The acquisition comes through years of conversations with the Gordon Parks Foundation, which has been organising in-depth exhibitions of the photographer’s work at major museums since his death in 2006. “When Sarah Meister [MoMA’s curator of photography] and I began speaking a few years ago about how the museum could make a major acquisition, it was about what body of work would really have the most impact to what's going on in the current world,” says Peter Kunhardt, Jr, the foundation’s executive director. “And we both felt that The Atmosphere of Crime was so relevant, not only because so much hasn’t changed today in our criminal justice system and with police brutality and violence, but also because the work is in colour.”
Colour photography was prohibitively expensive to produce outside of commercial projects at the time Parks first shot the series, Meister explains, and only a selection of images from the series were printed in colour in Life. “The transparencies that Gordon Parks made have been held back for a number of years for the right institution to thoughtfully put together an exhibition and book,” Kunhardt adds. The catalogue, published by Steidl with essays by Meister, Bryan Stevenson, the founder of the Equal Justice Initiative, and the art historian Nicole Fleetwood, who also wrote Marking Time: Art in the Age of Mass Incarceration, includes all the images from the acquisition.
The museum already had a few works by Parks in its collection, including the dramatic black and white image Raiding Detectives, Chicago, Illinois, which the photographer gave to MoMA in 1993 in honour of Edward Steichen. “That has been an incredibly important piece in the collection, and it both encapsulates the story in Life magazine and yet is an incredibly inadequate representation of it, in that it is black and white as Parks printed the series at that time for himself,” Meister says. “One of the things that was always missing was this one story in depth and what that presence in the collection allows you to do.” In addition to the full set of colour prints of The Atmosphere of Crime photos, ranging in size between 16 by 20 and 20 by 24 inches, the foundation also gave MoMA an untitled vintage black and white print from the series showing the justice system from the prisoner’s point of view.

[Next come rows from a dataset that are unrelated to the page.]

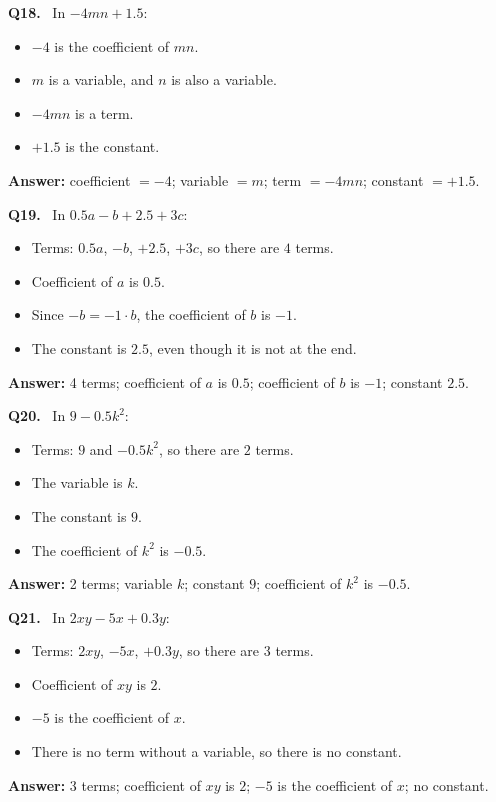 \documentclass[12pt,a4paper]{article}
\newcommand{\solQ}[1]{\textbf{#1.}\ }
\newcommand{\ans}[1]{\par\noindent\textbf{Answer: }#1\par}
\begin{document}
\begin{solbox}
\solQ{Q18} In \(-4mn+1.5\):
\begin{itemize}
  \item \(-4\) is the coefficient of \(mn\).
  \item \(m\) is a variable, and \(n\) is also a variable.
  \item \(-4mn\) is a term.
  \item \(+1.5\) is the constant.
\end{itemize}
\ans{coefficient \(=-4\); variable \(=m\); term \(=-4mn\); constant \(=+1.5\).}
\end{solbox}

\begin{solbox}
\solQ{Q19} In \(0.5a-b+2.5+3c\):
\begin{itemize}
  \item Terms: \(0.5a\), \(-b\), \(+2.5\), \(+3c\), so there are \(4\) terms.
  \item Coefficient of \(a\) is \(0.5\).
  \item Since \(-b=-1\cdot b\), the coefficient of \(b\) is \(-1\).
  \item The constant is \(2.5\), even though it is not at the end.
\end{itemize}
\ans{4 terms; coefficient of \(a\) is \(0.5\); coefficient of \(b\) is \(-1\); constant \(2.5\).}
\end{solbox}

\begin{solbox}
\solQ{Q20} In \(9-0.5k^2\):
\begin{itemize}
  \item Terms: \(9\) and \(-0.5k^2\), so there are \(2\) terms.
  \item The variable is \(k\).
  \item The constant is \(9\).
  \item The coefficient of \(k^2\) is \(-0.5\).
\end{itemize}
\ans{2 terms; variable \(k\); constant \(9\); coefficient of \(k^2\) is \(-0.5\).}
\end{solbox}

\begin{solbox}
\solQ{Q21} In \(2xy-5x+0.3y\):
\begin{itemize}
  \item Terms: \(2xy\), \(-5x\), \(+0.3y\), so there are \(3\) terms.
  \item Coefficient of \(xy\) is \(2\).
  \item \(-5\) is the coefficient of \(x\).
  \item There is no term without a variable, so there is no constant.
\end{itemize}
\ans{3 terms; coefficient of \(xy\) is \(2\); \(-5\) is the coefficient of \(x\); no constant.}
\end{solbox}
\end{document}
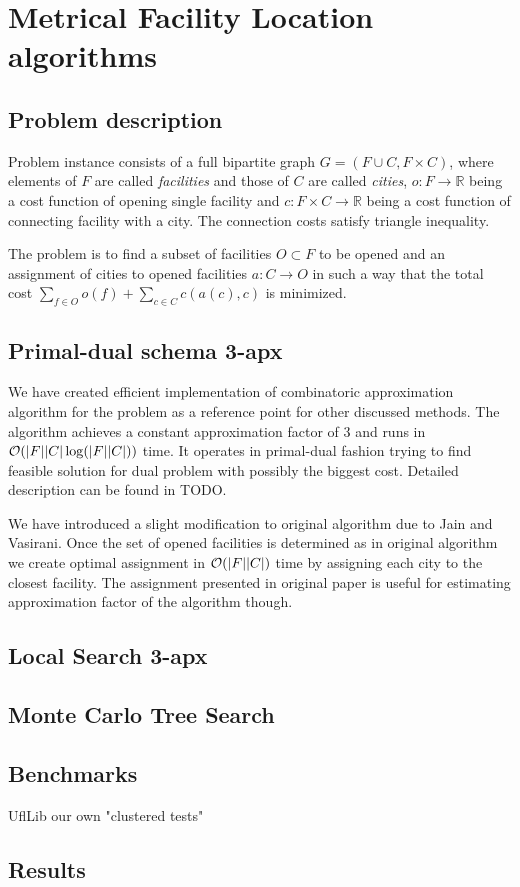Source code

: \chapter{Metrical Facility Location algorithms}

\section{Problem description}

Problem instance consists of a full bipartite graph $G = (F \cup C, F \times
C)$, where elements of $F$ are called \emph{facilities} and those of $C$ are
called \emph{cities}, $o : F \to \mathbb{R}$ being a cost function of opening
single facility and $c : F \times C \to \mathbb{R}$ being a cost function of
connecting facility with a city. The connection costs satisfy triangle
inequality.

The problem is to find a subset of facilities $O \subset F$ to be opened and an
assignment of cities to opened facilities $a : C \to O$ in such a way that the
total cost $\sum_{f \in O} o(f) + \sum_{c \in C} c(a(c), c)$ is minimized.

\section{Primal-dual schema 3-apx}
We have created efficient implementation of combinatoric approximation
algorithm for the problem as a reference point for other discussed methods. The
algorithm achieves a constant approximation factor of 3 and runs in $\mathcal{O}(|F||C|
\log(|F||C|))$ time. It operates in primal-dual fashion trying to find feasible
solution for dual problem with possibly the biggest cost. Detailed description
can be found in TODO. %

We have introduced a slight modification to original algorithm due to Jain and
Vasirani. Once the set of opened facilities is determined as in original
algorithm we create optimal assignment in $\mathcal{O}(|F||C|)$ time by assigning each
city to the closest facility. The assignment presented in original paper is
useful for estimating approximation factor of the algorithm though.

\section{Local Search 3-apx}

\section{Monte Carlo Tree Search}

\section{Benchmarks}
UflLib our own "clustered tests"

\section{Results}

The subject of the American justice system is “urgent and timely for a whole number of reasons”, Meister says, and displaying the work of an “incredibly thoughtful, talented artist, grappling with what it means to represent crime in photography… gives people the tools to question how these images of incarcerated people, and how these assumptions that go along with them, need to be challenged”.

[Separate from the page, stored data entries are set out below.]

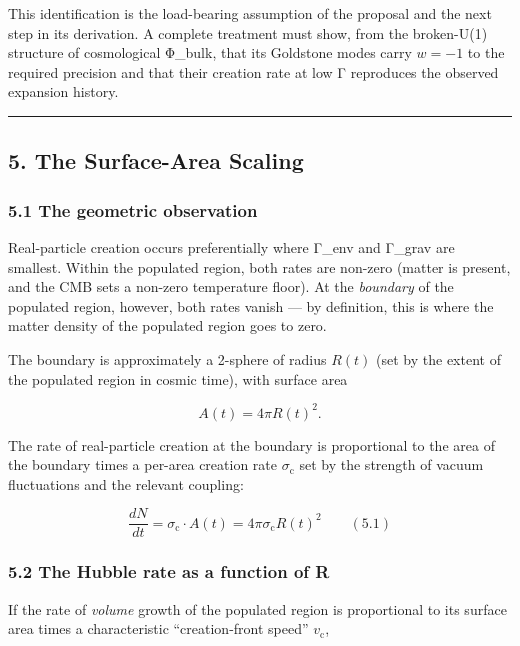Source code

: \documentclass[
]{article}
\begin{document}
This identification is the load-bearing assumption of the proposal and
the next step in its derivation. A complete treatment must show, from
the broken-U(1) structure of cosmological Φ\_bulk, that its Goldstone
modes carry \(w = -1\) to the required precision and that their creation
rate at low Γ reproduces the observed expansion history.

\begin{center}\rule{0.5\linewidth}{0.5pt}\end{center}

\subsection{5. The Surface-Area Scaling}\label{the-surface-area-scaling}

\subsubsection{5.1 The geometric
observation}\label{the-geometric-observation}

Real-particle creation occurs preferentially where Γ\_env and Γ\_grav
are smallest. Within the populated region, both rates are non-zero
(matter is present, and the CMB sets a non-zero temperature floor). At
the \emph{boundary} of the populated region, however, both rates vanish
--- by definition, this is where the matter density of the populated
region goes to zero.

The boundary is approximately a 2-sphere of radius \(R(t)\) (set by the
extent of the populated region in cosmic time), with surface area

\[A(t) = 4 \pi R(t)^2.\]

The rate of real-particle creation at the boundary is proportional to
the area of the boundary times a per-area creation rate
\(\sigma_{\text{c}}\) set by the strength of vacuum fluctuations and the
relevant coupling:

\[\frac{dN}{dt} = \sigma_{\text{c}} \cdot A(t) = 4 \pi \sigma_{\text{c}} R(t)^2 \qquad (5.1)\]

\subsubsection{5.2 The Hubble rate as a function of
R}\label{the-hubble-rate-as-a-function-of-r}

If the rate of \emph{volume} growth of the populated region is
proportional to its surface area times a characteristic ``creation-front
speed'' \(v_{\text{c}}\),
\end{document}
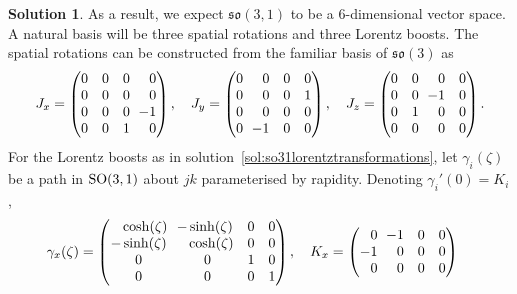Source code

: \documentclass[11pt, a4paper]{report}
\theoremstyle{definition}
\newtheorem{solution}{Solution}[part]
\newenvironment{sol}{\begin{solution}}{\end{solution}\pagebreak[3]}
\newcommand*{\m}{\ensuremath\:\, \mathllap{-}}
\newcommand*{\SO}{\ensuremath\text{SO}}
\begin{document}
\begin{sol}
As a result, we expect $\mathfrak{so}(3, 1)$ to be a 6-dimensional vector space.
A natural basis will be three spatial rotations and three Lorentz boosts.
The spatial rotations can be constructed from the familiar basis of $\mathfrak{so}(3)$ as
\[
    J_x =
        \begin{pmatrix*}[r]
            0 & 0 & 0 & 0 \\
            0 & 0 & 0 & 0 \\
            0 & 0 & 0 & \m 1 \\
            0 & 0 & 1 & 0 \\
        \end{pmatrix*}, \quad
    J_y =
        \begin{pmatrix*}[r]
            0 &    0 & 0 & 0 \\
            0 &    0 & 0 & 1 \\
            0 &    0 & 0 & 0 \\
            0 & \m 1 & 0 & 0 \\
        \end{pmatrix*}, \quad
    J_z =
        \begin{pmatrix*}[r]
            0 & 0 & 0    & 0 \\
            0 & 0 & \m 1 & 0 \\
            0 & 1 & 0    & 0 \\
            0 & 0 & 0    & 0 \\
        \end{pmatrix*}.
\]
For the Lorentz boosts as in solution~\ref{sol:so31lorentztransformations}, let $\gamma_i(\zeta)$ be a path in $\SO(3, 1)$ about $jk$ parameterised by rapidity.
Denoting $\gamma_i'(0) = K_i$,
\begin{align*}
    \gamma_x(\zeta) &=
        \begin{pmatrix}
            \phantom{-}\cosh(\zeta) & \m\sinh(\zeta)           & 0 & 0 \\
            -\sinh(\zeta)           & \phantom{\m}\cosh(\zeta) & 0 & 0 \\
            0                       & 0                        & 1 & 0 \\
            0                       & 0                        & 0 & 1
        \end{pmatrix}, \quad
        K_x = \begin{pmatrix*}[r]
            0  & \m 1 & 0 & 0 \\
            -1 &    0 & 0 & 0 \\
            0  &    0 & 0 & 0 \\

\end{pmatrix*}
\end{align*}
\end{sol}
\end{document}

Writing in the exhibition catalogue, Stevenson says Parks “consistently humanized people who were meant to be objects of scorn and derision,” recognising “the disconnect in traditional crime narratives with a larger history of bias against the poor and people of color. It’s clear that he wanted to use his camera to complicate the view held by most Americans.”

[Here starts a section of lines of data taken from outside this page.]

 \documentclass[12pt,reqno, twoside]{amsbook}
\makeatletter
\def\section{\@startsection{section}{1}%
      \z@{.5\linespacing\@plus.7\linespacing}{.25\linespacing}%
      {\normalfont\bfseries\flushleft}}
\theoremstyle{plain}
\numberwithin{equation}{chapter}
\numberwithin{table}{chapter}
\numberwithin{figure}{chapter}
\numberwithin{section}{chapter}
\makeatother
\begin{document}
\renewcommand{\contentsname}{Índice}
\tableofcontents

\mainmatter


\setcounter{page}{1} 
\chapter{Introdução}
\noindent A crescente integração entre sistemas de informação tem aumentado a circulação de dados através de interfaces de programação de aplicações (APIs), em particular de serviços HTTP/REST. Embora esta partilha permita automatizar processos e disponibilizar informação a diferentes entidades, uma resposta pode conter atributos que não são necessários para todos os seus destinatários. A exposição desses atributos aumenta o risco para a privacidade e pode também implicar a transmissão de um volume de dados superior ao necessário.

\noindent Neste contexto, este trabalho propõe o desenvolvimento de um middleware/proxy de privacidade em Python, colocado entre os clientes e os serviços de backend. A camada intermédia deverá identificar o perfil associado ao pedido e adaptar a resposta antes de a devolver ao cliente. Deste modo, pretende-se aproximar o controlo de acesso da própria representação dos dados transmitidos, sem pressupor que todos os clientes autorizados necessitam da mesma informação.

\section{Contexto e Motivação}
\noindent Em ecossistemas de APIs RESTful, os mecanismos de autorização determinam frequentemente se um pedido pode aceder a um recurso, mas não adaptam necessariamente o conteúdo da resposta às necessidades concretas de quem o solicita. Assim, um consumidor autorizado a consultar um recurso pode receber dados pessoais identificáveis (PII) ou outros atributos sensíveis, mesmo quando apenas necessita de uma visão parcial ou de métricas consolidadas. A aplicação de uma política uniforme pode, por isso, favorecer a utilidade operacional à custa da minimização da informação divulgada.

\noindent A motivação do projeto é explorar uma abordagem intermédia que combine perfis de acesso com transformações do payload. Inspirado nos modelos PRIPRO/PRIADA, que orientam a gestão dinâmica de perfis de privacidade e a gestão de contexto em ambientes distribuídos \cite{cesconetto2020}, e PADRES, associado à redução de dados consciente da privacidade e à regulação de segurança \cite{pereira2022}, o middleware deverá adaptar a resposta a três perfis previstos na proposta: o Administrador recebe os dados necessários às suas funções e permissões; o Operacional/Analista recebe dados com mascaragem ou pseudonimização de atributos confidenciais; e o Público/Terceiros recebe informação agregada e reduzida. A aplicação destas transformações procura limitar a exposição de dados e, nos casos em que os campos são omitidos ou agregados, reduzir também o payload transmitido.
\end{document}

Parks himself did this on an even bigger stage in the classic 1971 film Shaft, which MoMA plans to screen a clip from in the gallery. The popular movie, in which the actor Richard Roundtree portrays the hip and heroic African American detective John Shaft, who takes down a gang of white criminals, serves as “as a counterpoint” to the photographic series, Meister says, to show how Parks’s “own thinking and approach [to the subject] both evolves and is expressed through a different medium”.
The exhibition at MoMA will further expand Parks’s view of the justice system by displaying other works that take on crime by artists including Danny Lyons, Weegee and Dorothea Lange, as well as 19th-century mug shots compiled by early police departments. “What's striking to me is when you look at the history of photographs of criminals in MoMA's collection, the vast majority of them are white,” Meister says.
Kunhardt believes the lasting power of Gordon’s images comes from his ability to “empathetically relate to his subjects—it was all about trust,” he says. “It was all about capturing the moment to make a difference, to make sure that people's voices were heard.” That is how his work has transcended its journalistic origins to be acquired by a museum like MoMA, Kunhardt adds. “He really did see himself as an artist and a humanitarian.”